PROBLEM: Whichever lines of the entries hold the word "competition" should be identified and copied.

DATA EXTRACT:
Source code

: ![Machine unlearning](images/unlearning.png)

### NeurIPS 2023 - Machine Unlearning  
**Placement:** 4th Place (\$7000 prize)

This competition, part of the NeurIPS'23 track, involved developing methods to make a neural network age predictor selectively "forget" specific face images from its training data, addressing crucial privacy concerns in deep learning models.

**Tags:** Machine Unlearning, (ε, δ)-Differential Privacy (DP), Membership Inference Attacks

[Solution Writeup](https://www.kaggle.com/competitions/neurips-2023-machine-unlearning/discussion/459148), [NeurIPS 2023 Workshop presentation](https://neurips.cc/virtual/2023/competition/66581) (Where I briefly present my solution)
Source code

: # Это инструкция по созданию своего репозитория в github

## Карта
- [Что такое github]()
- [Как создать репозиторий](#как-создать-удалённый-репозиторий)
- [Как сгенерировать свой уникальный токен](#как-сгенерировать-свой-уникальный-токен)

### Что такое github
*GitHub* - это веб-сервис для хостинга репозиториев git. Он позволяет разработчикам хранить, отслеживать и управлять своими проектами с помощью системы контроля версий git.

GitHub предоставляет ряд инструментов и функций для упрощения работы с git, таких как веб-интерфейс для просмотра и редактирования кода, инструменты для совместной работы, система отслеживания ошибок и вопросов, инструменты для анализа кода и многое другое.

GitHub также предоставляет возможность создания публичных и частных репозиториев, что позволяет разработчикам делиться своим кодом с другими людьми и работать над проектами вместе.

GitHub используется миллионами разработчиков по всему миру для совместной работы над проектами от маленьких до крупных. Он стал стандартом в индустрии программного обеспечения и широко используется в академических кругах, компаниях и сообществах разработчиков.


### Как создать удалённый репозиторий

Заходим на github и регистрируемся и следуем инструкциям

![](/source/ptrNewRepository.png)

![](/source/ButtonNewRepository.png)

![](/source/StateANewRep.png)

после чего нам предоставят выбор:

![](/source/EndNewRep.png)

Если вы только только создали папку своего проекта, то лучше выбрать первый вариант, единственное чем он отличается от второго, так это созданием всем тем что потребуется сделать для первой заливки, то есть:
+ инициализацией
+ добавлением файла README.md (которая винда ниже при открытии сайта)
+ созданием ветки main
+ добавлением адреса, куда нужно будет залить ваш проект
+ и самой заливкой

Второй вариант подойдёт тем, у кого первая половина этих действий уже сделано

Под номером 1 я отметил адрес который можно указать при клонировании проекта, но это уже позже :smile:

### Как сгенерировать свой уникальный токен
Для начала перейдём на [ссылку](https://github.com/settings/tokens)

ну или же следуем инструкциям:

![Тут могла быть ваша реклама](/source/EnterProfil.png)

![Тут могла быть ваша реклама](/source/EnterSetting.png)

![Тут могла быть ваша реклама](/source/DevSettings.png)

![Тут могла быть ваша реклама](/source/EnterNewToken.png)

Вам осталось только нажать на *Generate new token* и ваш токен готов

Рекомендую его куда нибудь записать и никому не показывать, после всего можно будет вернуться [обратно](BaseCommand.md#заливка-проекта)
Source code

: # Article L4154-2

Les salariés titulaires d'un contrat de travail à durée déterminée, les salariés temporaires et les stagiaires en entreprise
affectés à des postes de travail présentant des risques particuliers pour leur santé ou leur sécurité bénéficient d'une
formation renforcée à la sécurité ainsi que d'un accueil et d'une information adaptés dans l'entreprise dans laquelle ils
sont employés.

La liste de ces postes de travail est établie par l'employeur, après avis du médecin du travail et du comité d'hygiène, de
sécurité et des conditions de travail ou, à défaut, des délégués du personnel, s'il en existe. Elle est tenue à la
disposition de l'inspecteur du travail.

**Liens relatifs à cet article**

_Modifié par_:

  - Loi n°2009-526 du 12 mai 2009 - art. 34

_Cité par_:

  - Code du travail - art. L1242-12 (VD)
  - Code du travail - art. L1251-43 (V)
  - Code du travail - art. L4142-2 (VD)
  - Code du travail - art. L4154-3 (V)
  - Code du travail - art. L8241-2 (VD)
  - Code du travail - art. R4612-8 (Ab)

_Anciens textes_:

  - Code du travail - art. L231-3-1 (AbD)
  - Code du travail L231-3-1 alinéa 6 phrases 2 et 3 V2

RESPONSE BELOW:
This competition, part of the NeurIPS'23 track, involved developing methods to make a neural network age predictor selectively "forget" specific face images from its training data, addressing crucial privacy concerns in deep learning models.
[Solution Writeup](https://www.kaggle.com/competitions/neurips-2023-machine-unlearning/discussion/459148), [NeurIPS 2023 Workshop presentation](https://neurips.cc/virtual/2023/competition/66581) (Where I briefly present my solution)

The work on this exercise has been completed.